Photo by NYIP Graduate Cathy Quinte
When photography was in its infancy (1839 or thereabouts) people were amazed by the realism the camera delivered. Why, there's Cousin Nell when she came to visit us in Omaha! Looks just like her, doesn't it? And there's Uncle Arthur, the year the tractor ran over his foot. It was the left one, see how flat it was compared to the other one.
The point is that photography produced realistic interpretations with much more detail than painters could produce on canvas. The viewing public was astounded, and well they should have been. That is, until the novelty of realism wore off, and we tired of seemingly endless genre studies in page after page of family albums, in countless stereopticon slides, etc.
In the latter part of the 19th century the great French painter, Paul Cezanne (and others) experimented with showing subjects from several different points of views. Not necessarily with different pictures but showing different points of views of the same subject in a single picture. In other words, realism, per se, was not the only objective. To such artists as Cezanne, linear perspective and a single point of view was less interesting visually and less challenging intellectually than the possibility of viewing something at the same time but from different vantage points.
Photographers quickly realized that they, too, could do the same thing as Cezanne but with faster (read easier) methods. Multiple images, montage, collages, print manipulation — all manner of artificial devices designed to make the photograph not a demonstration of realistic interpretation but rather an imitation of the new style of painting that Paul Cezanne introduced.
This type of pictorialism, not the only type by any means, prevails to this day. Rather than the stark realism of a Lisette Model or Dorothea Lange we see the fanciful images of a Joel-Peter Witkin or a Frederick Sommer.
NYIP Graduate Cathy Quinte of Thunder Bay, Ontario, Canada, has created our Picture of the Month, an arresting multiple image in the pictorial manner.
At first glance one sees a camera whose diaphragm ring frames the dark luminous eye of a beautiful young woman. Our own eye moves downward, taking in the rest of her waiflike face. She resembles Liza Minelli, a bit like Audrey Hepburn, too, and even a hint of the great Edith Piaf (the late French chanteuse).

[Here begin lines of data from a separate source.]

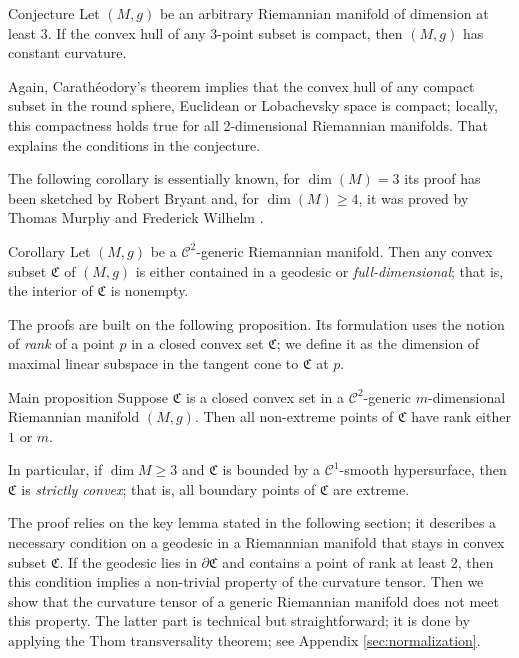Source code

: \documentclass[a4paper,10pt]{article}
\begin{document}
\begin{thm}{Conjecture}  Let $(M,g)$ be an arbitrary Riemannian manifold of dimension at least 3.
If the convex hull of any 3-point subset is compact,
then $(M,g)$ has constant curvature.
\end{thm}

Again, Carathéodory's  theorem implies that the convex hull of any  compact subset in the round sphere, Euclidean or Lobachevsky space  is compact; locally, this compactness holds true for all 2-dimensional Riemannian manifolds.
That explains the conditions in the conjecture.

The following corollary is essentially known, for $\dim (M)=3$ its proof has been sketched by Robert Bryant \cite{Bryant} and, for $\dim (M)\geq 4$, it was proved by Thomas Murphy and Frederick Wilhelm \cite{Wilhelm}.

\begin{thm}{Corollary}\label{cor:main}
Let $(M,g)$ be a $\mathcal C^2$-generic Riemannian manifold.
Then any convex subset $\mathfrak C$ of $(M,g)$ is either contained in a geodesic
or \emph{full-dimensional}; that is, the interior of $\mathfrak C$ is nonempty.
\end{thm}

The proofs are built on the following proposition.
Its formulation uses the notion of \emph{rank} of a point $p$ in a closed convex set $\mathfrak{C}$;
we define it as the dimension of maximal linear subspace in the tangent cone to $\mathfrak{C}$ at $p$.

\begin{thm}{Main proposition}\label{prom:rank}
Suppose $\mathfrak{C}$ is a closed convex set in a $\mathcal C^2$-generic $m$-dimensional Riemannian manifold $(M,g)$.
Then all non-extreme points of $\mathfrak{C}$ have rank either $1$ or $m$.

In particular, if $\dim M\ge 3$ and $\mathfrak{C}$ is bounded by a $\mathcal{C}^1$-smooth hypersurface, then $\mathfrak{C}$ is \emph{strictly convex};
that is, all boundary points of $\mathfrak{C}$ are extreme.
\end{thm}


The proof relies on the key lemma stated in the following section;   
it describes a necessary condition on a geodesic in a Riemannian manifold that stays
in convex subset $\mathfrak C$.
If the geodesic  lies in $\partial \mathfrak C$ and  contains a point of rank at least 2, then this condition implies a non-trivial
property  of the curvature tensor.
Then we show that the curvature tensor of a generic Riemannian manifold does not meet this property.
The latter part is technical but straightforward; it is done by applying the Thom transversality theorem; see Appendix \ref{sec:normalization}.
\end{document}
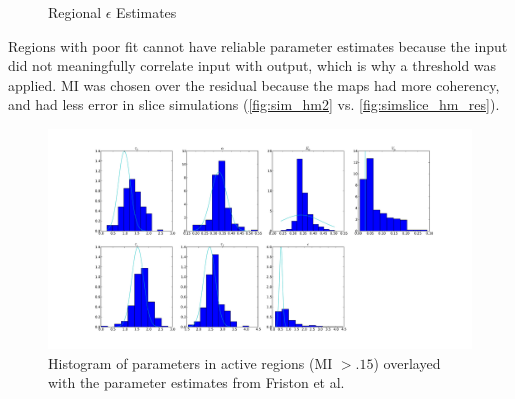 \begin{figure}[H]
\centering
{}
\caption{Regional $\epsilon$ Estimates}
\label{fig:pmap6}
\end{figure}

Regions with poor fit cannot have reliable parameter estimates because the input did not meaningfully
correlate input with output, which is why a threshold was applied.
\ac{MI} was chosen over the residual because the
maps had more coherency, and had less error in slice simulations (\autoref{fig:sim_hm2} vs.
\autoref{fig:simslice_hm_res}).

\begin{figure}
\centering
\includegraphics[clip=true,trim=6cm 1cm 5cm 1cm,width=\textwidth]{images/realhist}
\caption{Histogram of parameters in active regions (\acs{MI} $> .15$) overlayed
with the parameter estimates from Friston et al. \cite{Friston2002b}}
\label{fig:realhist}
\end{figure}

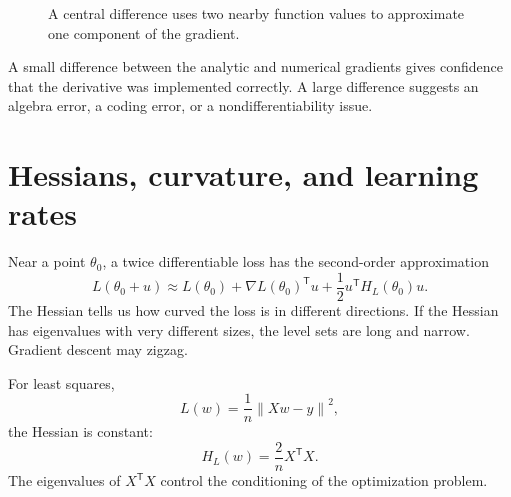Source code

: \documentclass[11pt,oneside]{book}
\newcommand{\grad}{\nabla}
\newcommand{\norm}[1]{\left\lVert #1\right\rVert}
\newcommand{\T}{^{\mathsf T}}
\begin{document}
\begin{figure}[H]
\centering
{}
\caption{A central difference uses two nearby function values to approximate one component of the gradient.}
\end{figure}

A small difference between the analytic and numerical gradients gives confidence that the derivative was implemented correctly. A large difference suggests an algebra error, a coding error, or a nondifferentiability issue.

\section{Hessians, curvature, and learning rates}

Near a point $\theta_0$, a twice differentiable loss has the second-order approximation
\[
L(\theta_0+u)\approx L(\theta_0)+\grad L(\theta_0)\T u+\frac12 u\T H_L(\theta_0)u.
\]
The Hessian tells us how curved the loss is in different directions. If the Hessian has eigenvalues with very different sizes, the level sets are long and narrow. Gradient descent may zigzag.

For least squares,
\[
L(w)=\frac1n\norm{Xw-y}^2,
\]
the Hessian is constant:
\[
H_L(w)=\frac2n X\T X.
\]
The eigenvalues of $X\T X$ control the conditioning of the optimization problem.
\end{document}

There are additional overlappings of images but are perhaps too confusing to identify. That is one of the wonders of photographs involving montage, namely, all is seldom fully revealed, thus leaving the viewer's imagination to fill in the gaps.
Montage of this sort may not be everyone's cup of tea. Some people want everything clear and explicable and with no sense of mystery. And yet Cartier-Bresson worked in a straightforward manner, but his pictures, nonetheless, often have a highly surrealistic feeling (without any use of montage effects). In other words, the photographer may challenge the viewer and yet use no obvious stylistic methods.
This only goes to show that photography is broad enough, diverse enough, to embrace all kinds of approaches and without prejudice.
No doubt you will recall the three NYI Guidelines, and let's see what Cathy Quinte did in that respect.
The human imagination is an extraordinarily complex topic, filling quite easily our concept of "strong subject material". But as a character in Gone With the Wind says: "wishin' ain't gettin'." Simply making the photograph a complex one does not automatically make it clear. It is not enough to pile image upon image in multiple layers; one still must maintain clarity. Your viewers still have to be able to get meaning from the photograph despite its inherent mysterious nature.
The second NYIP Guideline asks us to focus attention on the subject, and this is intimately tied in with the third NYIP Guideline: simplify the picture. The photographer must decide how much to put in her montage but at the same time make certain that not too much is included. In a sense, the montage is like a table top arrangement. Too few objects, and the viewer is stretching, mightily, to find meaning in the arrangement. Too many things, and the viewer is so overwhelmed that confusion reigns, and any semblance of meaning is hopelessly obscured. We feel that the photographer, Cathy Quinte, has succeeded admirably well in this respect.
So what does her photograph mean? Well, one thing to me, and perhaps another thing to someone else. And yet still something else to Aunt Tillie in Cedar Rapids. That's what imagination is — something for almost every one. And maybe nothing for some.